• _EXTRACTED RECORDS_:

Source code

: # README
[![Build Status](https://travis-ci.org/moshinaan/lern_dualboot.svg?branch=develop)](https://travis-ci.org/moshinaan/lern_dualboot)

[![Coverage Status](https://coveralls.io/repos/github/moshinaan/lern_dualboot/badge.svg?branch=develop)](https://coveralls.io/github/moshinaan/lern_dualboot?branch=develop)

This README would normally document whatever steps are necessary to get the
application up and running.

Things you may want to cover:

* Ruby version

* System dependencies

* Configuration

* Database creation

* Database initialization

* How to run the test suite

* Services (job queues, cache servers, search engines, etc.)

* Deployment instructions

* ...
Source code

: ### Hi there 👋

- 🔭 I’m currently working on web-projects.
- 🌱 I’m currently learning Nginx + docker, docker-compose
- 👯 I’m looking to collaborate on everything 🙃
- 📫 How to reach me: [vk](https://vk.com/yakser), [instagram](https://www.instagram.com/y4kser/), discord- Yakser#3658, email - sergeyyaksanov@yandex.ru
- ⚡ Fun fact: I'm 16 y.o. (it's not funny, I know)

• _WHAT THIS TASK INVOLVES_: All the entries should be written out again precisely.

• _REPLY_:
Source code

: # README
[![Build Status](https://travis-ci.org/moshinaan/lern_dualboot.svg?branch=develop)](https://travis-ci.org/moshinaan/lern_dualboot)

[![Coverage Status](https://coveralls.io/repos/github/moshinaan/lern_dualboot/badge.svg?branch=develop)](https://coveralls.io/github/moshinaan/lern_dualboot?branch=develop)

This README would normally document whatever steps are necessary to get the
application up and running.

Things you may want to cover:

* Ruby version

* System dependencies

* Configuration

* Database creation

* Database initialization

* How to run the test suite

* Services (job queues, cache servers, search engines, etc.)

* Deployment instructions

* ...
Source code

: ### Hi there 👋

- 🔭 I’m currently working on web-projects.
- 🌱 I’m currently learning Nginx + docker, docker-compose
- 👯 I’m looking to collaborate on everything 🙃
- 📫 How to reach me: [vk](https://vk.com/yakser), [instagram](https://www.instagram.com/y4kser/), discord- Yakser#3658, email - sergeyyaksanov@yandex.ru
- ⚡ Fun fact: I'm 16 y.o. (it's not funny, I know)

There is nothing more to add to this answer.